# [Task directions]
The required output is the exact run of lines in the listing below from the line holding "http://localhost:3390/client/index.html" through the line holding "#### [云鹤天：《七律▪", with no pictures.

# [Records shown]
+-------+

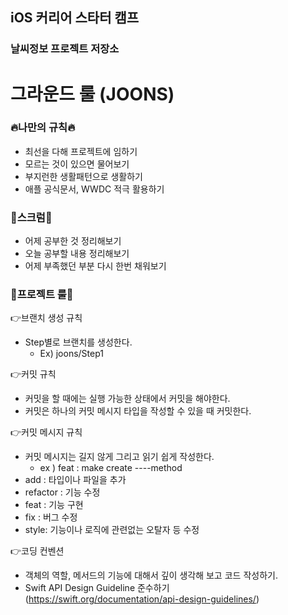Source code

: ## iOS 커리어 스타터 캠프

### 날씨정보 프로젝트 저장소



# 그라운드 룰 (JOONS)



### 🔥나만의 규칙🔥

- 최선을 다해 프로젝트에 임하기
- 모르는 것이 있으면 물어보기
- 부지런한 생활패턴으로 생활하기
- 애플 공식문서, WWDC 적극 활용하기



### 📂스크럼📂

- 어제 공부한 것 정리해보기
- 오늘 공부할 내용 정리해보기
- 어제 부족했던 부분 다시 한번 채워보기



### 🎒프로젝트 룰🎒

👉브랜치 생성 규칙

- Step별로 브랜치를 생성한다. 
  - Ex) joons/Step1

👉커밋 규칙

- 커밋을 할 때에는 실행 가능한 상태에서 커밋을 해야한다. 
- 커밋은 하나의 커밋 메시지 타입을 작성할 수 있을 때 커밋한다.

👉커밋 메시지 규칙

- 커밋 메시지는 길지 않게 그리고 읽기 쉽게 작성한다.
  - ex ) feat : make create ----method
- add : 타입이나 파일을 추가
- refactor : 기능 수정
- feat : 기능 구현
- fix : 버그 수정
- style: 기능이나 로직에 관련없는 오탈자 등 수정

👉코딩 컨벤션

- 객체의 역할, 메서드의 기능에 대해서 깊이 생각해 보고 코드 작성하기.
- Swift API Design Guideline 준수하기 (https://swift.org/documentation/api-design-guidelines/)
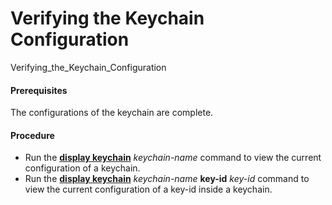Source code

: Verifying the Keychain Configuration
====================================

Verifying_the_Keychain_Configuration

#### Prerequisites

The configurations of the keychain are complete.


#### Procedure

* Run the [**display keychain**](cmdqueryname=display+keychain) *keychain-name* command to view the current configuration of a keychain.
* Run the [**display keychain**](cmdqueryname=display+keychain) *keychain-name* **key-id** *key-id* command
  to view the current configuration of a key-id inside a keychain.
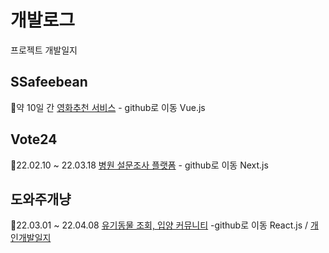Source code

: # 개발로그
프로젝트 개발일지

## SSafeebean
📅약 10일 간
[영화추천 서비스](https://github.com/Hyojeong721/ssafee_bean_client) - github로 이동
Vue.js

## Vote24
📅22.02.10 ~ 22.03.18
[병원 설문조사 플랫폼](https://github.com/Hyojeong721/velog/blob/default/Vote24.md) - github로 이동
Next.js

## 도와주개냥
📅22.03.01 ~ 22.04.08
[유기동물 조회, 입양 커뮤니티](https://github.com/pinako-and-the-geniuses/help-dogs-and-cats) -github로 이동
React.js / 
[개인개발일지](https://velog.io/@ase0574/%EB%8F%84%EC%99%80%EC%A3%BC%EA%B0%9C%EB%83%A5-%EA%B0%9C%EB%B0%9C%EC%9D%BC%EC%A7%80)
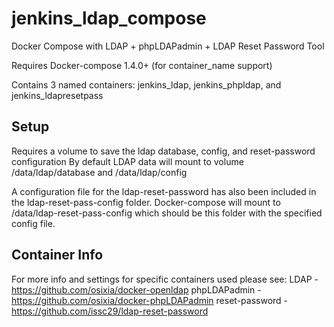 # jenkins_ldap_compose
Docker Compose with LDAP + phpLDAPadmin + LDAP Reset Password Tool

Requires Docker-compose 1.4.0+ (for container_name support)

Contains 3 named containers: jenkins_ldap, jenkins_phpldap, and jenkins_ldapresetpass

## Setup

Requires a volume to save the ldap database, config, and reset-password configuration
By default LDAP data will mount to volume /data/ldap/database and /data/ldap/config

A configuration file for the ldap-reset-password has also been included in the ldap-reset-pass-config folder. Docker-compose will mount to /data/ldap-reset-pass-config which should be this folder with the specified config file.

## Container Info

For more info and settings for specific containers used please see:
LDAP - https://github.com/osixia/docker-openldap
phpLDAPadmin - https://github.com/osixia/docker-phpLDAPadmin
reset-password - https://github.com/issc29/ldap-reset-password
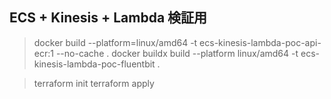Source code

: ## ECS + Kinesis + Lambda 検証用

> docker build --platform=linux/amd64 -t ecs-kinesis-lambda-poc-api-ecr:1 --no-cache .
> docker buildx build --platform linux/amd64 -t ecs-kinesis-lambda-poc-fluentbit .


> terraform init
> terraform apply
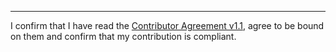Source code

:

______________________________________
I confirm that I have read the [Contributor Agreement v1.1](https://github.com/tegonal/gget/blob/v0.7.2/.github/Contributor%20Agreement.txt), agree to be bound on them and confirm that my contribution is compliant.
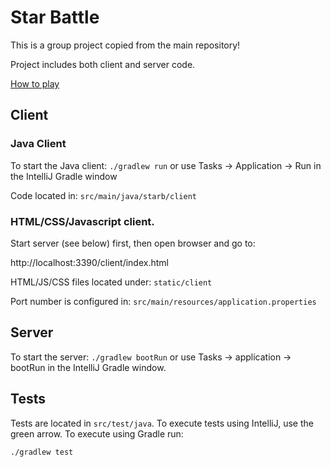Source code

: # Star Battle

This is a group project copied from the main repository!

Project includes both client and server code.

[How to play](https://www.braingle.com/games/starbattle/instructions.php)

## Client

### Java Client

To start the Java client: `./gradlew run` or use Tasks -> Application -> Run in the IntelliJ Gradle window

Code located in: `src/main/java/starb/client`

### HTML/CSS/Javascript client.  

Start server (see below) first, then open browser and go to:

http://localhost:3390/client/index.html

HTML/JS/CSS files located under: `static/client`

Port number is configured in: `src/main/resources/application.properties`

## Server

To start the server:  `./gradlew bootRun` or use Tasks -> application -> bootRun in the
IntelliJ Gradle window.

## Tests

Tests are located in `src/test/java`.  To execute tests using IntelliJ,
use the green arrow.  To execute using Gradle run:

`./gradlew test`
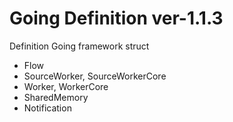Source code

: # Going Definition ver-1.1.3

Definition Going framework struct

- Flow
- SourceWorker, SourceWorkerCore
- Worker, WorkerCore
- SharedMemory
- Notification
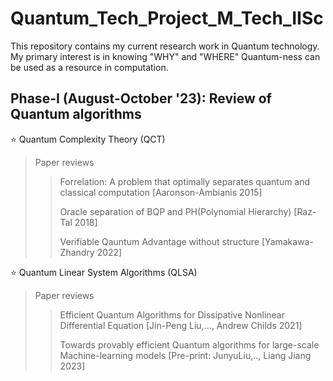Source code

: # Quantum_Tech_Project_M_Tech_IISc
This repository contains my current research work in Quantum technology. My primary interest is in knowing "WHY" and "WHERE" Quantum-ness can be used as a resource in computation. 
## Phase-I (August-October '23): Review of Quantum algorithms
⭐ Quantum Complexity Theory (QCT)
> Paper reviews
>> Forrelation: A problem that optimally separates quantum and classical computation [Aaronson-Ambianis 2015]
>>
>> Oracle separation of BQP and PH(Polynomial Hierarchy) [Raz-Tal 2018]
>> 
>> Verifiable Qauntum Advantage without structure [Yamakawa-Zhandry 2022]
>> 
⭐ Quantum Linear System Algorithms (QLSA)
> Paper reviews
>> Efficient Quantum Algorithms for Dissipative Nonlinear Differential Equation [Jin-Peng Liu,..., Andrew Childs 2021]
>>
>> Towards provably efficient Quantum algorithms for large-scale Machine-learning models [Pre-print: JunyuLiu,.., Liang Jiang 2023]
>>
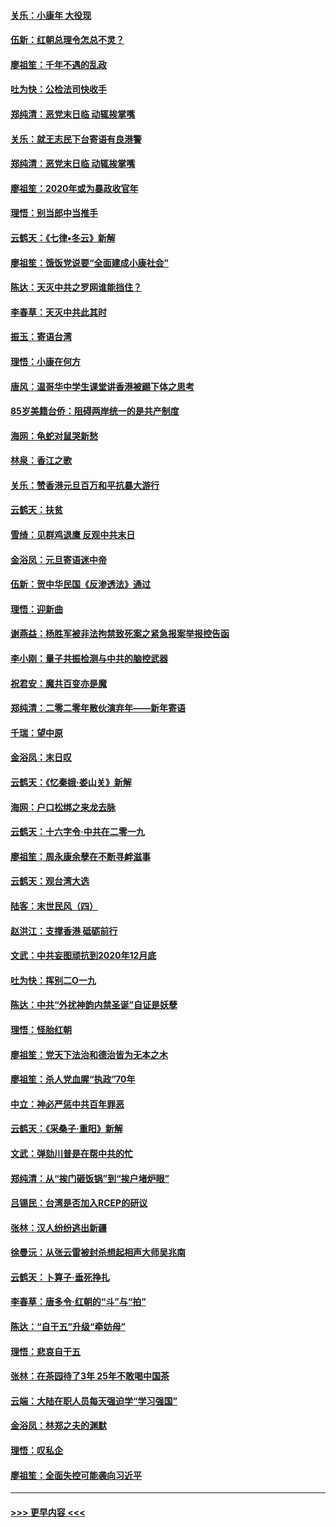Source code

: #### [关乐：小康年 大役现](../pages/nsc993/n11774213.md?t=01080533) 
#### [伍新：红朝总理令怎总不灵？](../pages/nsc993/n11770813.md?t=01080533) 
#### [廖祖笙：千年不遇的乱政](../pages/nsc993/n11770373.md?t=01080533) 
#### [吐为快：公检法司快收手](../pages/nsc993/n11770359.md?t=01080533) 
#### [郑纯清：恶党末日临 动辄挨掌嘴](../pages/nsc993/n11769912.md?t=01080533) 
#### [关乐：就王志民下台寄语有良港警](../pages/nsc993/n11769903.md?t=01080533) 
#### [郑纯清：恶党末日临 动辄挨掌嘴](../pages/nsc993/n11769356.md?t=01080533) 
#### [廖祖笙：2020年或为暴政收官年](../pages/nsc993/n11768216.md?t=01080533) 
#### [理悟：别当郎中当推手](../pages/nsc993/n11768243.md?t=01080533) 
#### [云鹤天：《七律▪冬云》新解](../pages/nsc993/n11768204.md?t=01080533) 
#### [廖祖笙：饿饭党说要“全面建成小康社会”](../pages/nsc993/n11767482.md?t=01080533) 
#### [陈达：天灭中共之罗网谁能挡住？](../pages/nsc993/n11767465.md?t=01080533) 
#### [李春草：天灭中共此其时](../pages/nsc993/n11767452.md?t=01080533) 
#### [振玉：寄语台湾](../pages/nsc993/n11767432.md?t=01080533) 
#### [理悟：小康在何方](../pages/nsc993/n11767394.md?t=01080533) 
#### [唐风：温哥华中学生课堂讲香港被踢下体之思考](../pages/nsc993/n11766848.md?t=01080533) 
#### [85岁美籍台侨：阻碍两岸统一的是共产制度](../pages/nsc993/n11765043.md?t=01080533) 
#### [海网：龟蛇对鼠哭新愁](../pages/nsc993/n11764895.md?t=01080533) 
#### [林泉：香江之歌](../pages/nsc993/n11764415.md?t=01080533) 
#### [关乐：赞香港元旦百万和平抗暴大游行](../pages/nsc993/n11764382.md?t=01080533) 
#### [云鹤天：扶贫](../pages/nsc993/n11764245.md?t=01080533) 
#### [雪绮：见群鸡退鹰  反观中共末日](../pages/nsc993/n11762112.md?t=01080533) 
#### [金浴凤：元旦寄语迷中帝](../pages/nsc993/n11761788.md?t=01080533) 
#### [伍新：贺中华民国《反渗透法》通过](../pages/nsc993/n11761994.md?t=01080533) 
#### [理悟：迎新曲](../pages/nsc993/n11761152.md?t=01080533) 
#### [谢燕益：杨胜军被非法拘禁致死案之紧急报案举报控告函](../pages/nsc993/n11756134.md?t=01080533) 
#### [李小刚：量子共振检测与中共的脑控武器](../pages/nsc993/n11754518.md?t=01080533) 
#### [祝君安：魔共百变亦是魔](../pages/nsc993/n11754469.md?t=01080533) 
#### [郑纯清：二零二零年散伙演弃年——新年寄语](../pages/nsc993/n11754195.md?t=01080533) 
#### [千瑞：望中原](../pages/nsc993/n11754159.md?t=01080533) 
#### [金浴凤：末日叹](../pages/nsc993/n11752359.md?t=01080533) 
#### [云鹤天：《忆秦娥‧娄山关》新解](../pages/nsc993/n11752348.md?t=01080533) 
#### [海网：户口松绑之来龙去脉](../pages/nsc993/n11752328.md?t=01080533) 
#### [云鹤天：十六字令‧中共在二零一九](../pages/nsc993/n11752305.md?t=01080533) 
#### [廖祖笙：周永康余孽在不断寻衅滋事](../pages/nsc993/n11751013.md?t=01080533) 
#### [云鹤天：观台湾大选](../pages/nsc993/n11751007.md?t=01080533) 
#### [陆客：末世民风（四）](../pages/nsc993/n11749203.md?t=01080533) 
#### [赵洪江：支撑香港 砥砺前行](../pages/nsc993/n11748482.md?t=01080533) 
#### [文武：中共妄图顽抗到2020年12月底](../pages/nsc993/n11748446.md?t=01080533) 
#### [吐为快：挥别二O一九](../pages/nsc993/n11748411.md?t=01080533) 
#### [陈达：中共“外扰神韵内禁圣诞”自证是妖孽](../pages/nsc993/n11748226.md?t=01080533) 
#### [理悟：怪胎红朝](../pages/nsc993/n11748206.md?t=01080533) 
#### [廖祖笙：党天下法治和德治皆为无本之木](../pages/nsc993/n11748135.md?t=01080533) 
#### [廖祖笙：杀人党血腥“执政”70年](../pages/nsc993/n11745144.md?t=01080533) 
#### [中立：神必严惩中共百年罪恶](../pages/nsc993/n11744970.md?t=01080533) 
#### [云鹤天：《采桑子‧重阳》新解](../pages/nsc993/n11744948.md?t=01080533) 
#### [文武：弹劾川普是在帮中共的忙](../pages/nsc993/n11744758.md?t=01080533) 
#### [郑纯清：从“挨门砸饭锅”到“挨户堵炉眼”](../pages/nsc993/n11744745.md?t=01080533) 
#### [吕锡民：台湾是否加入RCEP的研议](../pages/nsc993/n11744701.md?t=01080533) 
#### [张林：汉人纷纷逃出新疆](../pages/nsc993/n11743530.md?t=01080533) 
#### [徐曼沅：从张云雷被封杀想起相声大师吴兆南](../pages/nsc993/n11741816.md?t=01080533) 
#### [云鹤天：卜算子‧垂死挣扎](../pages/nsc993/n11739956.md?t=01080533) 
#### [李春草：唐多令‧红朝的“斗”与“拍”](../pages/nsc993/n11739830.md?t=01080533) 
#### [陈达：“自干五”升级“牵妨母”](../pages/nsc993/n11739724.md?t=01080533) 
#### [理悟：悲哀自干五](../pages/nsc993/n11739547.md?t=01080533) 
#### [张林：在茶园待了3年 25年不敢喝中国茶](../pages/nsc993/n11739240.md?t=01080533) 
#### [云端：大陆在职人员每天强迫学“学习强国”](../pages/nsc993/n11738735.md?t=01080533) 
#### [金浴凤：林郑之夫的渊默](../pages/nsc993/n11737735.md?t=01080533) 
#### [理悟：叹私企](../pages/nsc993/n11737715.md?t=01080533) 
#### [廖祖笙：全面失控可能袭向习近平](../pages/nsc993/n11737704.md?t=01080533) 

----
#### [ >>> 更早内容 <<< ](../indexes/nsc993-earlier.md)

+-------+

# [Your solution]
http://localhost:3390/client/index.html

HTML/JS/CSS files located under: `static/client`

Port number is configured in: `src/main/resources/application.properties`

## Server

To start the server:  `./gradlew bootRun` or use Tasks -> application -> bootRun in the
IntelliJ Gradle window.

## Tests

Tests are located in `src/test/java`.  To execute tests using IntelliJ,
use the green arrow.  To execute using Gradle run:

`./gradlew test`
Source code

: # Going Definition ver-1.1.3

Definition Going framework struct

- Flow
- SourceWorker, SourceWorkerCore
- Worker, WorkerCore
- SharedMemory
- Notification
Source code

: # Quantum_Tech_Project_M_Tech_IISc
This repository contains my current research work in Quantum technology. My primary interest is in knowing "WHY" and "WHERE" Quantum-ness can be used as a resource in computation. 
## Phase-I (August-October '23): Review of Quantum algorithms
⭐ Quantum Complexity Theory (QCT)
> Paper reviews
>> Forrelation: A problem that optimally separates quantum and classical computation [Aaronson-Ambianis 2015]
>>
>> Oracle separation of BQP and PH(Polynomial Hierarchy) [Raz-Tal 2018]
>> 
>> Verifiable Qauntum Advantage without structure [Yamakawa-Zhandry 2022]
>> 
⭐ Quantum Linear System Algorithms (QLSA)
> Paper reviews
>> Efficient Quantum Algorithms for Dissipative Nonlinear Differential Equation [Jin-Peng Liu,..., Andrew Childs 2021]
>>
>> Towards provably efficient Quantum algorithms for large-scale Machine-learning models [Pre-print: JunyuLiu,.., Liang Jiang 2023]
>>
Source code

: #### [关乐：小康年 大役现](../pages/nsc993/n11774213.md?t=01080533) 
#### [伍新：红朝总理令怎总不灵？](../pages/nsc993/n11770813.md?t=01080533) 
#### [廖祖笙：千年不遇的乱政](../pages/nsc993/n11770373.md?t=01080533) 
#### [吐为快：公检法司快收手](../pages/nsc993/n11770359.md?t=01080533) 
#### [郑纯清：恶党末日临 动辄挨掌嘴](../pages/nsc993/n11769912.md?t=01080533) 
#### [关乐：就王志民下台寄语有良港警](../pages/nsc993/n11769903.md?t=01080533) 
#### [郑纯清：恶党末日临 动辄挨掌嘴](../pages/nsc993/n11769356.md?t=01080533) 
#### [廖祖笙：2020年或为暴政收官年](../pages/nsc993/n11768216.md?t=01080533) 
#### [理悟：别当郎中当推手](../pages/nsc993/n11768243.md?t=01080533) 
#### [云鹤天：《七律▪冬云》新解](../pages/nsc993/n11768204.md?t=01080533) 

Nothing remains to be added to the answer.